• **Aim of the task**: Using the entries that follow, write out the line containing "- **Extensibilité** : Ajoutez", the line containing "de vulnérabilités !**", and every line between them, exactly and nothing else.

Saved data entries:

-=-=-=-=-

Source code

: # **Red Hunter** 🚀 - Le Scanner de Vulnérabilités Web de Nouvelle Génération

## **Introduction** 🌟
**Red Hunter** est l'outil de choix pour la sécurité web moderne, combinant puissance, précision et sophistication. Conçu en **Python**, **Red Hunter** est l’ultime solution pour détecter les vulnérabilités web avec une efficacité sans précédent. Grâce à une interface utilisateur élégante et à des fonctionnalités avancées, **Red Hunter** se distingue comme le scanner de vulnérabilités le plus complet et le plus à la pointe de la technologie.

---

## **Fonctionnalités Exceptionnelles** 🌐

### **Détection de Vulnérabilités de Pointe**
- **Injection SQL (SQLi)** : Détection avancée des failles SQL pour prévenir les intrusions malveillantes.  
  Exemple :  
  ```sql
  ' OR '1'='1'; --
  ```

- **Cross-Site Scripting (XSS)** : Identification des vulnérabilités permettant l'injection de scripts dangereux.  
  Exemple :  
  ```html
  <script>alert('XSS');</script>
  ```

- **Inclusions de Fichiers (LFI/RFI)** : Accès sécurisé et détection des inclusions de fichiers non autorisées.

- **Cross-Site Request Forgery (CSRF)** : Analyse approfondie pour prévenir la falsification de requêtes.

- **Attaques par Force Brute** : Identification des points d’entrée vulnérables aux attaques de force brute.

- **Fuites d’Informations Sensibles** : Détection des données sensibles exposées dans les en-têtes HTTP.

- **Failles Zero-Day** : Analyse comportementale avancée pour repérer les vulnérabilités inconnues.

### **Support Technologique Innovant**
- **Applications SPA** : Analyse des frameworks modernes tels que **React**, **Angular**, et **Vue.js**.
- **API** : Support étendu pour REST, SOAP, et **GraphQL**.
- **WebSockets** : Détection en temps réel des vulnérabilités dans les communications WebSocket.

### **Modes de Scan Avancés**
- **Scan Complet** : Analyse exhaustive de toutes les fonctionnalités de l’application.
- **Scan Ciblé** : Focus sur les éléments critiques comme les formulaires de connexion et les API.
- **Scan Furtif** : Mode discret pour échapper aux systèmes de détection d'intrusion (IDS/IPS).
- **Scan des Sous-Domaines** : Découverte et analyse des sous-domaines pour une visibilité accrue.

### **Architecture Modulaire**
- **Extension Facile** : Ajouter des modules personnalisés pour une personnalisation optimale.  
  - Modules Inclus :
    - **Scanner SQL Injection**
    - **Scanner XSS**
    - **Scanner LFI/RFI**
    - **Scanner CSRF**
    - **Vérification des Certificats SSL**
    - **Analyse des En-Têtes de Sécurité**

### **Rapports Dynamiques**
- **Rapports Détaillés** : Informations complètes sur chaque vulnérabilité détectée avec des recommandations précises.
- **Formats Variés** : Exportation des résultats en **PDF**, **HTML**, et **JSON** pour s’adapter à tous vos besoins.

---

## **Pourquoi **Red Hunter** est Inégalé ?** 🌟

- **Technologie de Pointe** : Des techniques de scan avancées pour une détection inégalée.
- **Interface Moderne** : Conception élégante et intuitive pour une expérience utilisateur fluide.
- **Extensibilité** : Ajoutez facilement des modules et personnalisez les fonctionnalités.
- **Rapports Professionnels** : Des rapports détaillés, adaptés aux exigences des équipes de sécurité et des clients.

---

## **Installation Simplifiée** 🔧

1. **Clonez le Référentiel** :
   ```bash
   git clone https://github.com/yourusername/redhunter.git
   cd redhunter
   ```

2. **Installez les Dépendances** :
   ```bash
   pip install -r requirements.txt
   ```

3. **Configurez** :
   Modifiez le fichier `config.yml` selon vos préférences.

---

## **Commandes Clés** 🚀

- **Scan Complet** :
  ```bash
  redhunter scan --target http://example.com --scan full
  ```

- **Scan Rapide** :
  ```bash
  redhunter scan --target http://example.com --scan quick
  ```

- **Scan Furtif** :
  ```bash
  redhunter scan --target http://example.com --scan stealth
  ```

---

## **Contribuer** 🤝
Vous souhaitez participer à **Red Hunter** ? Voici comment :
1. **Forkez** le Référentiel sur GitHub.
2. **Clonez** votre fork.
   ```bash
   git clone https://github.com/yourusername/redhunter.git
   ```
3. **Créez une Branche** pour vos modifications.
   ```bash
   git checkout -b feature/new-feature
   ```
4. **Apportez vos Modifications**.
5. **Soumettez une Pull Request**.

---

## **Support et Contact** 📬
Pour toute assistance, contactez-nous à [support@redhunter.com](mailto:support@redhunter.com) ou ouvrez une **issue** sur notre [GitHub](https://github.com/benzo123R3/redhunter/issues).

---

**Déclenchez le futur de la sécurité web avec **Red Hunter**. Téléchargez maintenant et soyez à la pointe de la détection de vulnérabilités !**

-=-=-=-=-

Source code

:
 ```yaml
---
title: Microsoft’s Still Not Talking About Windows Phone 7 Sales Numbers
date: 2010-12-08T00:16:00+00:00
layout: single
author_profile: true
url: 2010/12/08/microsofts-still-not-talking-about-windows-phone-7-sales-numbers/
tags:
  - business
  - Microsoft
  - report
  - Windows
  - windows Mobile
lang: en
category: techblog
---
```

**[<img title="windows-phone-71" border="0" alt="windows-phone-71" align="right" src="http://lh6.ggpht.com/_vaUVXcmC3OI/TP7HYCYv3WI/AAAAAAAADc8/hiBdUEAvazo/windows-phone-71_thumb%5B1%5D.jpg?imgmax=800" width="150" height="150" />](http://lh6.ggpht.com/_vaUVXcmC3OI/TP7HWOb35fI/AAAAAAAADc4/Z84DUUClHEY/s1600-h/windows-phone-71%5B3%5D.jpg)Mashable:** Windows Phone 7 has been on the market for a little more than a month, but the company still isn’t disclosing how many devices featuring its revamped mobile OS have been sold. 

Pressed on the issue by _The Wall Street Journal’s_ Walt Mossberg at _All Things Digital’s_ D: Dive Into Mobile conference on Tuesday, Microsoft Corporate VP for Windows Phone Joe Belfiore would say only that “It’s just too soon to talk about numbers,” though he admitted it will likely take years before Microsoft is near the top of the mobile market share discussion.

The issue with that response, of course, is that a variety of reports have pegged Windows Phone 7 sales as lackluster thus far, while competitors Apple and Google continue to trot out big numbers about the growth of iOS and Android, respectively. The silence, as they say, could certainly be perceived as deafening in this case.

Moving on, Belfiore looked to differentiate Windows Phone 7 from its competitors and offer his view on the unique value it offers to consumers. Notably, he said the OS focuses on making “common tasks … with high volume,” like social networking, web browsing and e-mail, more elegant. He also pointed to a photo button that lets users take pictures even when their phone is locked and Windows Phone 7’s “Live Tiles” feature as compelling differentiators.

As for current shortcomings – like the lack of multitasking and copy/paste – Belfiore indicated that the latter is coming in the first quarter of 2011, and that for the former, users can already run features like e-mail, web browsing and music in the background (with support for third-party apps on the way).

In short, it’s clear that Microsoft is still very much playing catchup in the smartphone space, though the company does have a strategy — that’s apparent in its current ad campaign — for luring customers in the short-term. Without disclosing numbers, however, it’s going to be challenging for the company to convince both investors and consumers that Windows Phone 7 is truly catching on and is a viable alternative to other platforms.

-=-=-=-=-

• **Solution for this task**:
- **Extensibilité** : Ajoutez facilement des modules et personnalisez les fonctionnalités.
- **Rapports Professionnels** : Des rapports détaillés, adaptés aux exigences des équipes de sécurité et des clients.

---

## **Installation Simplifiée** 🔧

1. **Clonez le Référentiel** :
   ```bash
   git clone https://github.com/yourusername/redhunter.git
   cd redhunter
   ```

2. **Installez les Dépendances** :
   ```bash
   pip install -r requirements.txt
   ```

3. **Configurez** :
   Modifiez le fichier `config.yml` selon vos préférences.

---

## **Commandes Clés** 🚀

- **Scan Complet** :
  ```bash
  redhunter scan --target http://example.com --scan full
  ```

- **Scan Rapide** :
  ```bash
  redhunter scan --target http://example.com --scan quick
  ```

- **Scan Furtif** :
  ```bash
  redhunter scan --target http://example.com --scan stealth
  ```

---

## **Contribuer** 🤝
Vous souhaitez participer à **Red Hunter** ? Voici comment :
1. **Forkez** le Référentiel sur GitHub.
2. **Clonez** votre fork.
   ```bash
   git clone https://github.com/yourusername/redhunter.git
   ```
3. **Créez une Branche** pour vos modifications.
   ```bash
   git checkout -b feature/new-feature
   ```
4. **Apportez vos Modifications**.
5. **Soumettez une Pull Request**.

---

## **Support et Contact** 📬
Pour toute assistance, contactez-nous à [support@redhunter.com](mailto:support@redhunter.com) ou ouvrez une **issue** sur notre [GitHub](https://github.com/benzo123R3/redhunter/issues).

---

**Déclenchez le futur de la sécurité web avec **Red Hunter**. Téléchargez maintenant et soyez à la pointe de la détection de vulnérabilités !**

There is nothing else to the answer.